**Work to be completed**
The first line of the entries is where the copy starts and the line with "- Backend validates" is where it ends; set down each line exactly, both ends included, and drop pictures.

(Collected data)
- Opening Delimiter -

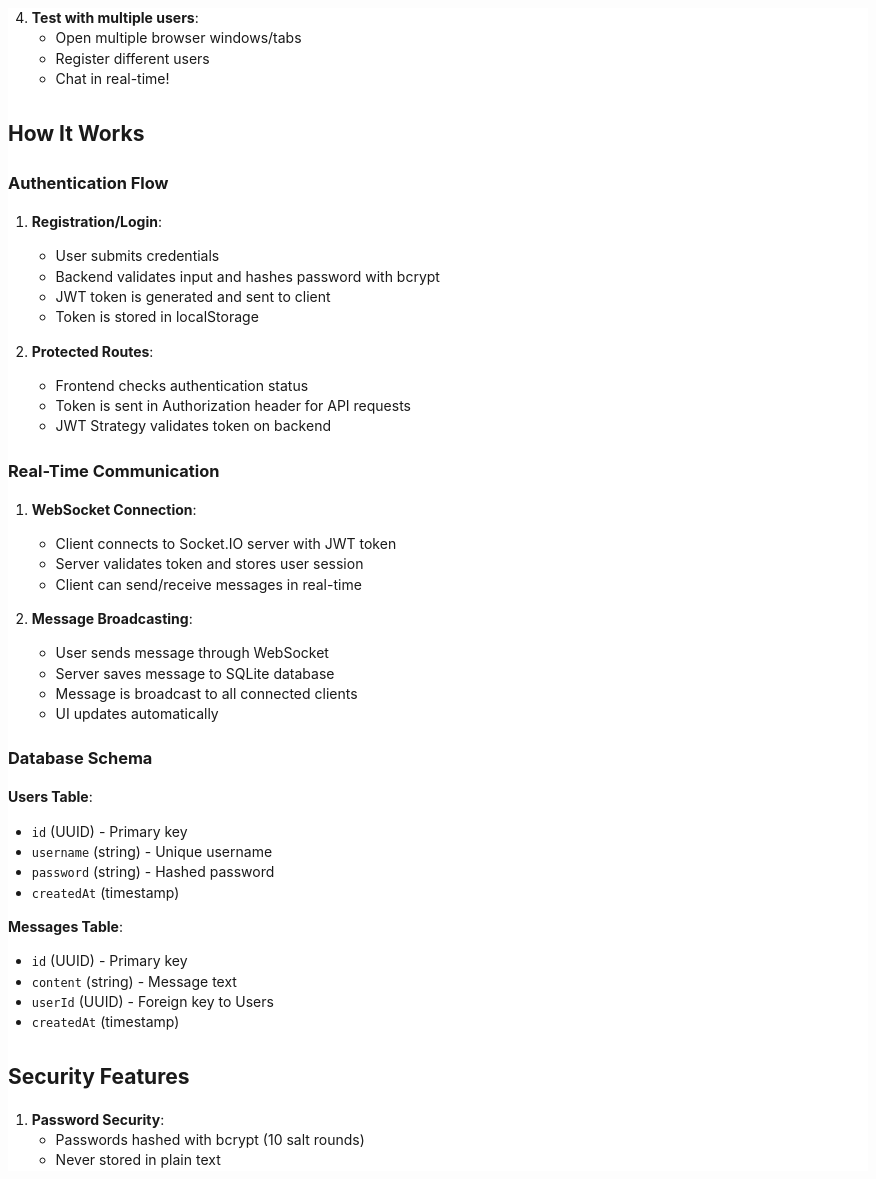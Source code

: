 4. **Test with multiple users**:
   - Open multiple browser windows/tabs
   - Register different users
   - Chat in real-time!

## How It Works

### Authentication Flow

1. **Registration/Login**:
   - User submits credentials
   - Backend validates input and hashes password with bcrypt
   - JWT token is generated and sent to client
   - Token is stored in localStorage

2. **Protected Routes**:
   - Frontend checks authentication status
   - Token is sent in Authorization header for API requests
   - JWT Strategy validates token on backend

### Real-Time Communication

1. **WebSocket Connection**:
   - Client connects to Socket.IO server with JWT token
   - Server validates token and stores user session
   - Client can send/receive messages in real-time

2. **Message Broadcasting**:
   - User sends message through WebSocket
   - Server saves message to SQLite database
   - Message is broadcast to all connected clients
   - UI updates automatically

### Database Schema

**Users Table**:
- `id` (UUID) - Primary key
- `username` (string) - Unique username
- `password` (string) - Hashed password
- `createdAt` (timestamp)

**Messages Table**:
- `id` (UUID) - Primary key
- `content` (string) - Message text
- `userId` (UUID) - Foreign key to Users
- `createdAt` (timestamp)

## Security Features

1. **Password Security**:
   - Passwords hashed with bcrypt (10 salt rounds)
   - Never stored in plain text
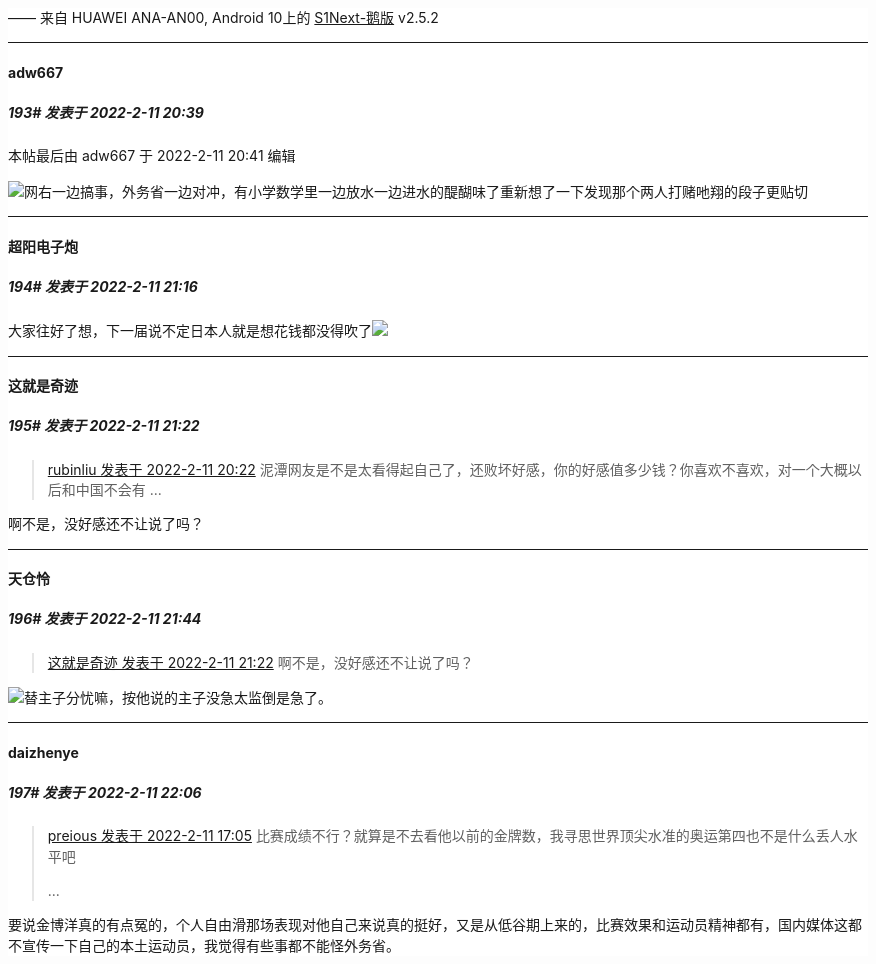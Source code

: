 —— 来自 HUAWEI ANA-AN00, Android 10上的 [S1Next-鹅版](https://github.com/ykrank/S1-Next/releases) v2.5.2



*****

####  adw667  
##### 193#       发表于 2022-2-11 20:39

 本帖最后由 adw667 于 2022-2-11 20:41 编辑 

<img src="https://static.saraba1st.com/image/smiley/face2017/067.png" referrerpolicy="no-referrer">网右一边搞事，外务省一边对冲，有小学数学里一边放水一边进水的醍醐味了重新想了一下发现那个两人打赌吔翔的段子更贴切



*****

####  超阳电子炮  
##### 194#       发表于 2022-2-11 21:16

大家往好了想，下一届说不定日本人就是想花钱都没得吹了<img src="https://static.saraba1st.com/image/smiley/face2017/067.png" referrerpolicy="no-referrer">

*****

####  这就是奇迹  
##### 195#       发表于 2022-2-11 21:22

<blockquote><a href="httphttps://bbs.saraba1st.com/2b/forum.php?mod=redirect&amp;goto=findpost&amp;pid=54645243&amp;ptid=2051873" target="_blank">rubinliu 发表于 2022-2-11 20:22</a>
泥潭网友是不是太看得起自己了，还败坏好感，你的好感值多少钱？你喜欢不喜欢，对一个大概以后和中国不会有 ...</blockquote>
啊不是，没好感还不让说了吗？



*****

####  天仓怜  
##### 196#       发表于 2022-2-11 21:44

<blockquote><a href="httphttps://bbs.saraba1st.com/2b/forum.php?mod=redirect&amp;goto=findpost&amp;pid=54646149&amp;ptid=2051873" target="_blank">这就是奇迹 发表于 2022-2-11 21:22</a>
啊不是，没好感还不让说了吗？</blockquote>
<img src="https://static.saraba1st.com/image/smiley/face2017/067.png" referrerpolicy="no-referrer">替主子分忧嘛，按他说的主子没急太监倒是急了。



*****

####  daizhenye  
##### 197#       发表于 2022-2-11 22:06

<blockquote><a href="httphttps://bbs.saraba1st.com/2b/forum.php?mod=redirect&amp;goto=findpost&amp;pid=54642492&amp;ptid=2051873" target="_blank">preious 发表于 2022-2-11 17:05</a>
比赛成绩不行？就算是不去看他以前的金牌数，我寻思世界顶尖水准的奥运第四也不是什么丢人水平吧

 ...</blockquote>
要说金博洋真的有点冤的，个人自由滑那场表现对他自己来说真的挺好，又是从低谷期上来的，比赛效果和运动员精神都有，国内媒体这都不宣传一下自己的本土运动员，我觉得有些事都不能怪外务省。
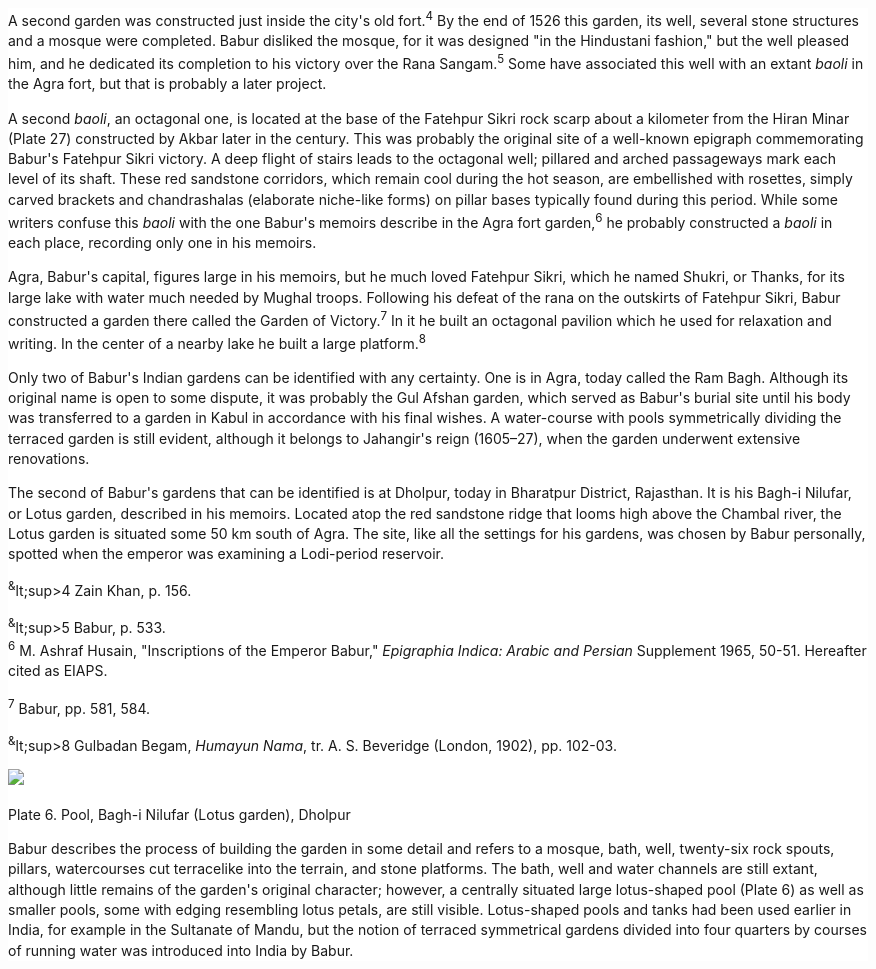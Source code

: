 A second garden was constructed just inside the city's old fort.<sup>4</sup> By the end of 1526 this garden, its well, several stone structures and a mosque were completed. Babur disliked the mosque, for it was designed "in the Hindustani fashion," but the well pleased him, and he dedicated its completion to his victory over the Rana Sangam.<sup>5</sup> Some have associated this well with an extant *baoli* in the Agra fort, but that is probably a later project.

A second *baoli*, an octagonal one, is located at the base of the Fatehpur Sikri rock scarp about a kilometer from the Hiran Minar (Plate 27) constructed by Akbar later in the century. This was probably the original site of a well-known epigraph commemorating Babur's Fatehpur Sikri victory. A deep flight of stairs leads to the octagonal well; pillared and arched passageways mark each level of its shaft. These red sandstone corridors, which remain cool during the hot season, are embellished with rosettes, simply carved brackets and chandrashalas (elaborate niche-like forms) on pillar bases typically found during this period. While some writers confuse this *baoli* with the one Babur's memoirs describe in the Agra fort garden,<sup>6</sup> he probably constructed a *baoli* in each place, recording only one in his memoirs.

Agra, Babur's capital, figures large in his memoirs, but he much loved Fatehpur Sikri, which he named Shukri, or Thanks, for its large lake with water much needed by Mughal troops. Following his defeat of the rana on the outskirts of Fatehpur Sikri, Babur constructed a garden there called the Garden of Victory.<sup>7</sup> In it he built an octagonal pavilion which he used for relaxation and writing. In the center of a nearby lake he built a large platform.<sup>8</sup>

Only two of Babur's Indian gardens can be identified with any certainty. One is in Agra, today called the Ram Bagh. Although its original name is open to some dispute, it was probably the Gul Afshan garden, which served as Babur's burial site until his body was transferred to a garden in Kabul in accordance with his final wishes. A water-course with pools symmetrically dividing the terraced garden is still evident, although it belongs to Jahangir's reign (1605–27), when the garden underwent extensive renovations.

The second of Babur's gardens that can be identified is at Dholpur, today in Bharatpur District, Rajasthan. It is his Bagh-i Nilufar, or Lotus garden, described in his memoirs. Located atop the red sandstone ridge that looms high above the Chambal river, the Lotus garden is situated some 50 km south of Agra. The site, like all the settings for his gardens, was chosen by Babur personally, spotted when the emperor was examining a Lodi-period reservoir.

<sup>&</sup>lt;sup>4</sup> Zain Khan, p. 156.

<sup>&</sup>lt;sup>5</sup> Babur, p. 533.<br><sup>6</sup> M. Ashraf Husain, "Inscriptions of the Emperor Babur," *Epigraphia Indica: Arabic and Persian* Supplement 1965, 50-51. Hereafter cited as EIAPS.

<sup>7</sup> Babur, pp. 581, 584.

<sup>&</sup>lt;sup>8</sup> Gulbadan Begam, *Humayun Nama*, tr. A. S. Beveridge (London, 1902), pp. 102-03.

![](_page_4_Picture_1.jpeg)

Plate 6. Pool, Bagh-i Nilufar (Lotus garden), Dholpur

Babur describes the process of building the garden in some detail and refers to a mosque, bath, well, twenty-six rock spouts, pillars, watercourses cut terracelike into the terrain, and stone platforms. The bath, well and water channels are still extant, although little remains of the garden's original character; however, a centrally situated large lotus-shaped pool (Plate 6) as well as smaller pools, some with edging resembling lotus petals, are still visible. Lotus-shaped pools and tanks had been used earlier in India, for example in the Sultanate of Mandu, but the notion of terraced symmetrical gardens divided into four quarters by courses of running water was introduced into India by Babur.
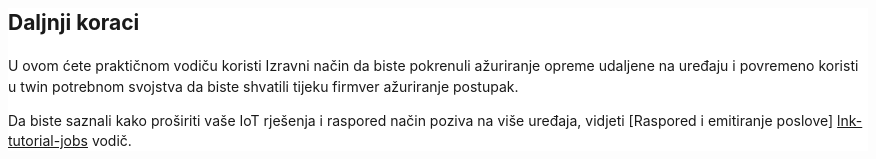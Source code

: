 ## <a name="next-steps"></a>Daljnji koraci

U ovom ćete praktičnom vodiču koristi Izravni način da biste pokrenuli ažuriranje opreme udaljene na uređaju i povremeno koristi u twin potrebnom svojstva da biste shvatili tijeku firmver ažuriranje postupak.  

Da biste saznali kako proširiti vaše IoT rješenja i raspored način poziva na više uređaja, vidjeti [Raspored i emitiranje poslove] [ lnk-tutorial-jobs] vodič.

[lnk-devtwin]: iot-hub-devguide-device-twins.md
[lnk-c2dmethod]: iot-hub-devguide-direct-methods.md
[lnk-dm-getstarted]: iot-hub-device-management-get-started.md
[lnk-tutorial-jobs]: iot-hub-schedule-jobs.md

[lnk-dev-setup]: https://github.com/Azure/azure-iot-sdks/blob/master/doc/get_started/node-devbox-setup.md
[lnk-free-trial]: http://azure.microsoft.com/pricing/free-trial/
[lnk-transient-faults]: https://msdn.microsoft.com/library/hh680901(v=pandp.50).aspx
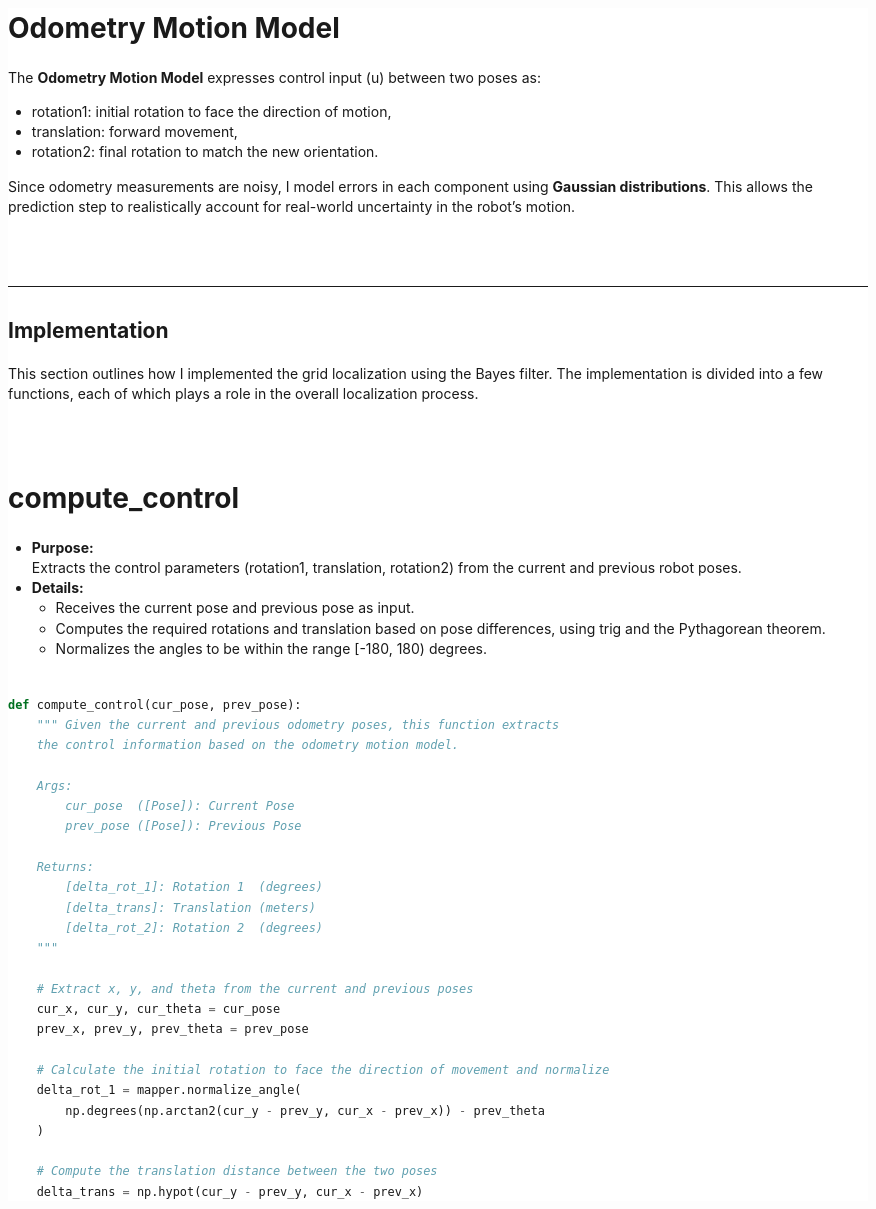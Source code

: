 # Odometry Motion Model

The **Odometry Motion Model** expresses control input (u) between two poses as:

- rotation1: initial rotation to face the direction of motion,
- translation: forward movement,
- rotation2: final rotation to match the new orientation.

Since odometry measurements are noisy, I model errors in each component using **Gaussian distributions**. This allows the prediction step to realistically account for real-world uncertainty in the robot’s motion.



<br>
<br>


---

## Implementation

This section outlines how I implemented the grid localization using the Bayes filter. The implementation is divided into a few functions, each of which plays a role in the overall localization process.

<br>

# compute_control
- **Purpose:**  
  Extracts the control parameters (rotation1, translation, rotation2) from the current and previous robot poses.
- **Details:**  
  - Receives the current pose and previous pose as input.
  - Computes the required rotations and translation based on pose differences, using trig and the Pythagorean theorem.
  - Normalizes the angles to be within the range [-180, 180) degrees.

```python

def compute_control(cur_pose, prev_pose):
    """ Given the current and previous odometry poses, this function extracts
    the control information based on the odometry motion model.

    Args:
        cur_pose  ([Pose]): Current Pose
        prev_pose ([Pose]): Previous Pose 

    Returns:
        [delta_rot_1]: Rotation 1  (degrees)
        [delta_trans]: Translation (meters)
        [delta_rot_2]: Rotation 2  (degrees)
    """

    # Extract x, y, and theta from the current and previous poses
    cur_x, cur_y, cur_theta = cur_pose
    prev_x, prev_y, prev_theta = prev_pose

    # Calculate the initial rotation to face the direction of movement and normalize
    delta_rot_1 = mapper.normalize_angle(
        np.degrees(np.arctan2(cur_y - prev_y, cur_x - prev_x)) - prev_theta
    )

    # Compute the translation distance between the two poses
    delta_trans = np.hypot(cur_y - prev_y, cur_x - prev_x)
```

- Closing Delimiter -

**Task output**
Source code

: 4. **Test with multiple users**:
   - Open multiple browser windows/tabs
   - Register different users
   - Chat in real-time!

## How It Works

### Authentication Flow

1. **Registration/Login**:
   - User submits credentials
   - Backend validates input and hashes password with bcrypt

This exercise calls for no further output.